A simple probate-avoidance living trust has no effect on state or federal estate taxes. Keep in mind that for deaths in 2016, only estates worth more than $5.45 million will owe federal estate tax. This means that very few people have to worry about this tax. This exemption amount will increase with inflation.
In the past, AB trusts were used to help couples save on estate taxes. However, the large personal exemption and "portability" for spouses make AB trusts largely unnecessary.
10. Does my living trust need an EIN?
A revocable living trust does not normally need its own TIN (Tax Identification Number) while the grantor is still alive. During the grantor’s life, the trust is revocable and taxes are paid by the grantor as an individual, using the grantor’s SSN (Social Security Number). In other words, when an institution requests an SSN or EIN (Employer Identification Number) for trust property, the grantor just uses his or her own SSN. When the grantor dies, the living trust becomes irrevocable and the successor trustee will get an EIN from the IRS to pay the trust’s taxes.
For shared property in shared living trusts, the grantors can use either person's SSN. When choosing which SSN to use, keep in mind that income on trust property will be reported through the SSN you select. This won't matter to couples who file taxes jointly, but it could make a difference to couples who file taxes with separate returns. For individually owned property in a shared living trust, use the owner's SSN.
In most states, an estate does not have to go through the probate process if it is worth less than a particular amount. For example, California estates worth less than $100,000 do not need to go through probate, while in Wisconsin the threshold is $50,000. In addition, most states offer a shortened and simplified probate process for small estates. Each state has an amount for what qualifies as a small estate. If the estate does qualify for small estate probate, the probate courts will not require you to have a legal representative. This can save a great deal of money in legal fees.
Each state has different probate laws, so the costs can vary a great deal. For most estates, both an executor and a lawyer will be required for the probate process. Some states set a limit on the amount of fees that lawyers and executors can charge for probate services. For example, in California, attorneys and executors can each take a maximum of 4 percent of the first $100,000 of the gross value of the estate, then 3 percent of the next $100,000, then 2 percent of the next $800,000, then 1 percent of anything over that amount. In some other states, the courts may set fees they feel are fair. According to finance expert Liz Weston of MSN Money, this is generally around 3 percent of the estate.

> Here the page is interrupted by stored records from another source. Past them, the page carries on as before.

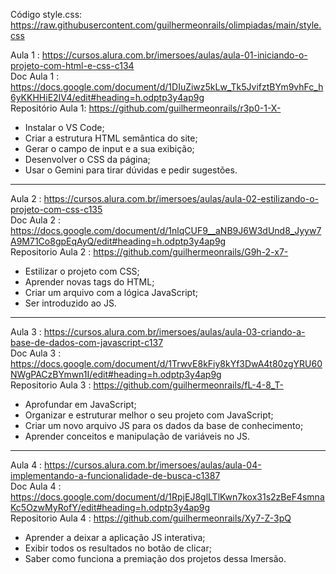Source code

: Código style.css: https://raw.githubusercontent.com/guilhermeonrails/olimpiadas/main/style.css<br>

Aula 1 : https://cursos.alura.com.br/imersoes/aulas/aula-01-iniciando-o-projeto-com-html-e-css-c134<br>
Doc Aula 1 : https://docs.google.com/document/d/1DIuZiwz5kLw_Tk5JvifztBYm9vhFc_h6yKKHHiE2IV4/edit#heading=h.odptp3y4ap9g<br>
Repositório Aula 1: https://github.com/guilhermeonrails/r3p0-1-X- <br>

* Instalar o VS Code;<br>
* Criar a estrutura HTML semântica do site;<br>
* Gerar o campo de input e a sua exibição;<br>
* Desenvolver o CSS da página;<br>
* Usar o Gemini para tirar dúvidas e pedir sugestões.<br>

---------------------------------------------------------------------------------------------------

Aula 2 : https://cursos.alura.com.br/imersoes/aulas/aula-02-estilizando-o-projeto-com-css-c135<br>
Doc Aula 2 : https://docs.google.com/document/d/1nlqCUF9__aNB9J6W3dUnd8_Jyyw7A9M71Co8gpEqAyQ/edit#heading=h.odptp3y4ap9g<br>
Repositorio Aula 2 : https://github.com/guilhermeonrails/G9h-2-x7-<br>

* Estilizar o projeto com CSS;<br>
* Aprender novas tags do HTML;<br>
* Criar um arquivo com a lógica JavaScript;<br>
* Ser introduzido ao JS.<br>

---------------------------------------------------------------------------------------------------

Aula 3 : https://cursos.alura.com.br/imersoes/aulas/aula-03-criando-a-base-de-dados-com-javascript-c137<br>
Doc Aula 3 : https://docs.google.com/document/d/1TrwvE8kFiy8kYf3DwA4t80zgYRU60NWgPACzBYmwn1I/edit#heading=h.odptp3y4ap9g<br>
Repositorio Aula 3 : https://github.com/guilhermeonrails/fL-4-8_T-<br>

* Aprofundar em JavaScript;<br>
* Organizar e estruturar melhor o seu projeto com JavaScript;<br>
* Criar um novo arquivo JS para os dados da base de conhecimento;<br>
* Aprender conceitos e manipulação de variáveis no JS.<br>

---------------------------------------------------------------------------------------------------

Aula 4 : https://cursos.alura.com.br/imersoes/aulas/aula-04-implementando-a-funcionalidade-de-busca-c1387<br>
Doc Aula 4 : https://docs.google.com/document/d/1RpjEJ8glLTlKwn7kox31s2zBeF4smnaKc5OzwMyRofY/edit#heading=h.odptp3y4ap9g<br>
Repositorio Aula 4 : https://github.com/guilhermeonrails/Xy7-Z-3pQ<br>

* Aprender a deixar a aplicação JS interativa;<br>
* Exibir todos os resultados no botão de clicar;<br>
* Saber como funciona a premiação dos projetos dessa Imersão.<br>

In addition to the fees paid to the lawyer and the executor, there may also be appraisal fees, court filing fees, bond fees, legal fees and accountant fees. Federal and state estate taxes will also need to be paid on larger estates. The additional costs can vary greatly from one state to the next, depending on individual state requirements. According to attorney Ken LaMance of LegalMatch, the typical probate process costs anywhere from 5 to 10 percent of an estate, but can go as high as 15 percent. Some states also set limits on fees that can be charged. For example, California appraisal fees are limited to 0.1 percent of the value of the assets, while probate court fees were set at $320 as of 2009. LaMance points out that court fees in other states can be as high as $3,000.
These are several ways that you can avoid paying high probate costs. One of these is through setting up a living trust. In a living trust, you transfer the majority of your estate to a trust while you are still alive. The trust then becomes the owner of your property, so probate is not required. You also designate a successor trustee, who would control the trust on your death. The successor trustee can then distribute the assets of the trust to the beneficiaries you have specified in the trust document. Property owned jointly with rights of survivorship also passes automatically to the survivors and does not go through probate. Life insurance, pension plans and retirement accounts are paid directly to the named beneficiary, so these funds also do not need to go through probate.